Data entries
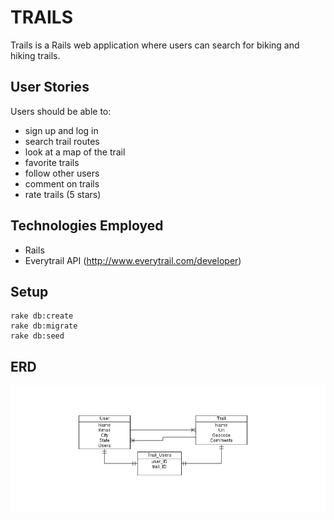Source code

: TRAILS
======
Trails is a Rails web application where users can search for biking and hiking trails.

User Stories
------------
Users should be able to:

 - sign up and log in
 - search trail routes
 - look at a map of the trail
 - favorite trails
 - follow other users
 - comment on trails
 - rate trails (5 stars)

Technologies Employed
------------
 - Rails
 - Everytrail API (http://www.everytrail.com/developer)

Setup
-------
	rake db:create
	rake db:migrate
	rake db:seed
 
ERD
------------
![](erd.png)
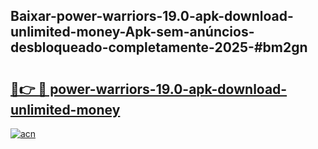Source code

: ## Baixar-power-warriors-19.0-apk-download-unlimited-money-Apk-sem-anúncios-desbloqueado-completamente-2025-#bm2gn

# <h2><a href="https://ainizakaria.my?title=power-warriors-19.0-apk-download-unlimited-money&ref=20M">🔗👉 🔴 power-warriors-19.0-apk-download-unlimited-money</a></h2>

[![acn](https://github.com/user-attachments/assets/0f9c940e-d8b0-45ae-aac7-cd30a18b3e1c)](https://ainizakaria.my?title=power-warriors-19.0-apk-download-unlimited-money&ref=20M)

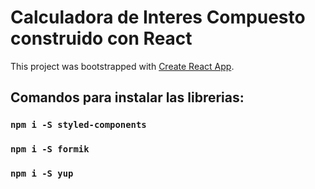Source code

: # Calculadora de Interes Compuesto construido con React

This project was bootstrapped with [Create React App](https://github.com/facebook/create-react-app).

## Comandos para instalar las librerias:

### `npm i -S styled-components`
### `npm i -S formik`
### `npm i -S yup`


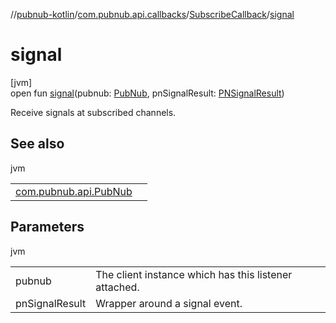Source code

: //[pubnub-kotlin](../../../index.md)/[com.pubnub.api.callbacks](../index.md)/[SubscribeCallback](index.md)/[signal](signal.md)

# signal

[jvm]\
open fun [signal](signal.md)(pubnub: [PubNub](../../com.pubnub.api/-pub-nub/index.md), pnSignalResult: [PNSignalResult](../../com.pubnub.api.models.consumer.pubsub/-p-n-signal-result/index.md))

Receive signals at subscribed channels.

## See also

jvm

| | |
|---|---|
| [com.pubnub.api.PubNub](../../com.pubnub.api/-pub-nub/signal.md) |  |

## Parameters

jvm

| | |
|---|---|
| pubnub | The client instance which has this listener attached. |
| pnSignalResult | Wrapper around a signal event. |
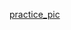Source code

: [practice_pic](https://cloud.githubusercontent.com/assets/17965500/18109363/b2966472-6ec5-11e6-9eb9-37fc62ede0a0.jpg)

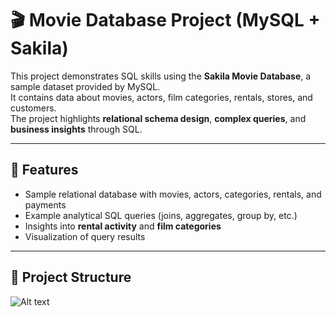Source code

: # 🎬 Movie Database Project (MySQL + Sakila)

This project demonstrates SQL skills using the **Sakila Movie Database**, a sample dataset provided by MySQL.  
It contains data about movies, actors, film categories, rentals, stores, and customers.  
The project highlights **relational schema design**, **complex queries**, and **business insights** through SQL.

---

## 🚀 Features
- Sample relational database with movies, actors, categories, rentals, and payments  
- Example analytical SQL queries (joins, aggregates, group by, etc.)  
- Insights into **rental activity** and **film categories**  
- Visualization of query results  

---

## 📂 Project Structure
![Alt text](aliemami94/sql_movies/rentals_2006.png)

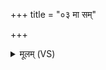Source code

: +++
title = "०३ मा सम्"

+++
<details><summary>मूलम् (VS)</summary>

मा सं वृ॑तो॒ मोप॑ सृप ऊ॒रू माव॑ सृपोऽन्त॒रा। कृ॒णोम्य॑स्यै भेष॒जं ब॒जं दु॑र्णाम॒चात॑नम् ॥
</details>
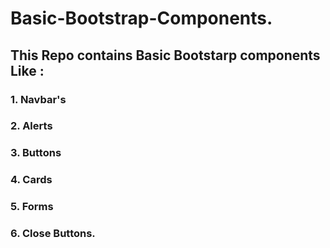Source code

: # Basic-Bootstrap-Components.
## This Repo contains Basic Bootstarp components Like :
### 1. Navbar's
### 2. Alerts
### 3. Buttons
### 4. Cards
### 5. Forms
### 6. Close Buttons.
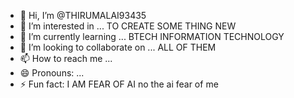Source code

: - 👋 Hi, I’m @THIRUMALAI93435
- 👀 I’m interested in ... TO CREATE SOME THING NEW 
- 🌱 I’m currently learning ... BTECH INFORMATION TECHNOLOGY
- 💞️ I’m looking to collaborate on ... ALL OF THEM
- 📫 How to reach me ... 
- 😄 Pronouns: ...
- ⚡ Fun fact: I AM FEAR OF AI no the ai fear of me

<!---
THIRUMALAI93435/THIRUMALAI93435 is a ✨ special ✨ repository because its `README.md` (this file) appears on your GitHub profile.
You can click the Preview link to take a look at your changes.
--->
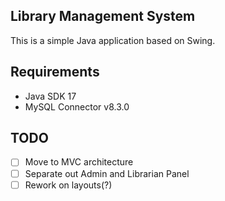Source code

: Library Management System
-------

This is a simple Java application based on Swing.

Requirements
---
- Java SDK 17
- MySQL Connector v8.3.0


TODO
---

- [ ] Move to MVC architecture
- [ ] Separate out Admin and Librarian Panel
- [ ] Rework on layouts(?)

__WHAT YOU ARE ASKED TO DO__. Every line that contains the string "MySQL" should be copied from the entries.

__SOLUTION FOR THIS TASK__.
: # 🎬 Movie Database Project (MySQL + Sakila)
This project demonstrates SQL skills using the **Sakila Movie Database**, a sample dataset provided by MySQL.  
- MySQL Connector v8.3.0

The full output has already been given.